→ What the exercise asks
Among the entries below, find the lines holding "vector" and copy them.

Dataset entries
----------------------------------------

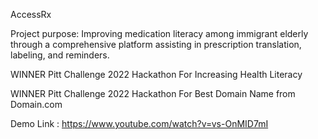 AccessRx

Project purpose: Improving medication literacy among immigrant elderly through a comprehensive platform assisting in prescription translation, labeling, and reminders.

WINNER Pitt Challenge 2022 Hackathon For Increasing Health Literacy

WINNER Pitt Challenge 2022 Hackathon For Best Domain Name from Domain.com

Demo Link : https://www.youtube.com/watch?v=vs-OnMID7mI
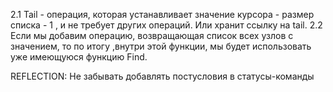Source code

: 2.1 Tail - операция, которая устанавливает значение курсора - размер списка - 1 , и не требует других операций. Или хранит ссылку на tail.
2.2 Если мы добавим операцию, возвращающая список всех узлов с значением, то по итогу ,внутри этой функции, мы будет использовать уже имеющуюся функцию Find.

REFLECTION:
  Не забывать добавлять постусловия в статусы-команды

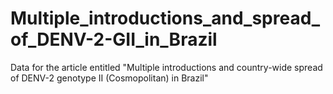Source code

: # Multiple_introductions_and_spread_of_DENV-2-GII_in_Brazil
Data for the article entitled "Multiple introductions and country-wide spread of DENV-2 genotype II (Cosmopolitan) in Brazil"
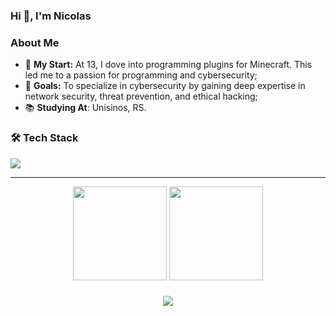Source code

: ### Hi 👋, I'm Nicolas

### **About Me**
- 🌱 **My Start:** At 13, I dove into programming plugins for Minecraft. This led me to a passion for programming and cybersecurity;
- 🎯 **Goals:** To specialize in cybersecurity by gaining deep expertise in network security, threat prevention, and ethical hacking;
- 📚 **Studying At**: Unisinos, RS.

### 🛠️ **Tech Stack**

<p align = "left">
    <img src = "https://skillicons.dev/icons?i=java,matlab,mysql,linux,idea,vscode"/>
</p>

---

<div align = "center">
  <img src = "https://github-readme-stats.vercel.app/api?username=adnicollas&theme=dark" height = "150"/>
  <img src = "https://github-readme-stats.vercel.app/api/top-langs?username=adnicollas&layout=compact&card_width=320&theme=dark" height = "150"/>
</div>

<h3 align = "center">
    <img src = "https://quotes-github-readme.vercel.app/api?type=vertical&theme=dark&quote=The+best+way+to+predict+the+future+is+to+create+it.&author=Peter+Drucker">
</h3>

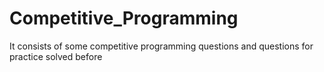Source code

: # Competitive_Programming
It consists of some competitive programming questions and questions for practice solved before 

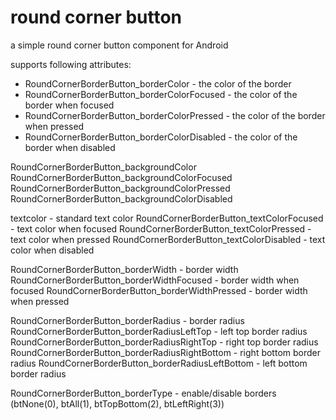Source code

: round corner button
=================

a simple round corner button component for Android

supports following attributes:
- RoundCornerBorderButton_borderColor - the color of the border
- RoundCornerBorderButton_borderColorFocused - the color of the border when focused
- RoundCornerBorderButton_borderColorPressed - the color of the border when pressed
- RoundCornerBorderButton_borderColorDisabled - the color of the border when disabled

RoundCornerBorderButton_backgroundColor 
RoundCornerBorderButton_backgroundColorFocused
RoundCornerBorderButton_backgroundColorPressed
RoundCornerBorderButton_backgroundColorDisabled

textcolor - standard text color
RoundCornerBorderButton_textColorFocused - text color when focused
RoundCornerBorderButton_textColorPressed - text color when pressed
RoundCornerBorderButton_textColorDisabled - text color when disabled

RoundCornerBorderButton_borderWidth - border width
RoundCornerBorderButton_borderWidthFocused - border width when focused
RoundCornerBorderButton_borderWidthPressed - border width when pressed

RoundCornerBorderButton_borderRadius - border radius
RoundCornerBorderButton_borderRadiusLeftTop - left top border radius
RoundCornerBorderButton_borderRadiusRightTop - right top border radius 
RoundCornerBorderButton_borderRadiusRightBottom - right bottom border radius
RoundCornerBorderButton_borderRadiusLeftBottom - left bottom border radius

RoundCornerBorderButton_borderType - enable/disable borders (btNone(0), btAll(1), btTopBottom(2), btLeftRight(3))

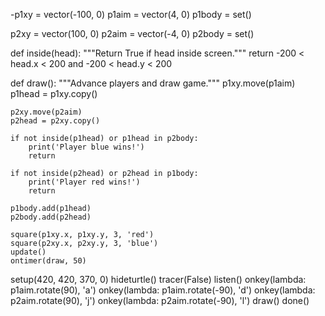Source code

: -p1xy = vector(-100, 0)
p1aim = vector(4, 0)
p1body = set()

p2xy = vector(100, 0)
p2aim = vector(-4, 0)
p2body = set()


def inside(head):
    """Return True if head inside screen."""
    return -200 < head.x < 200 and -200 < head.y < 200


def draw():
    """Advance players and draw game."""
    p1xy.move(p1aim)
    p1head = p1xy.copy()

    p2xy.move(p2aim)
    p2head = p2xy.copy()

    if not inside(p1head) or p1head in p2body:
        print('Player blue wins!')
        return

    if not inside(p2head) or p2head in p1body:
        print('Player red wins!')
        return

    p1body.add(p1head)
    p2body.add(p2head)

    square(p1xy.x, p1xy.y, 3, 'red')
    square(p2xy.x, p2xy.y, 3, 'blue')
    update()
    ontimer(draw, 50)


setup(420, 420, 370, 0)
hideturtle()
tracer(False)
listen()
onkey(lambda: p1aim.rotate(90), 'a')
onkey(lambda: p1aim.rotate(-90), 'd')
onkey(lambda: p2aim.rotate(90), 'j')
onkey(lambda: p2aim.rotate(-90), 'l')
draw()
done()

----------------------------------------

→ Expected answer
: -p1xy = vector(-100, 0)
p1aim = vector(4, 0)
p2xy = vector(100, 0)
p2aim = vector(-4, 0)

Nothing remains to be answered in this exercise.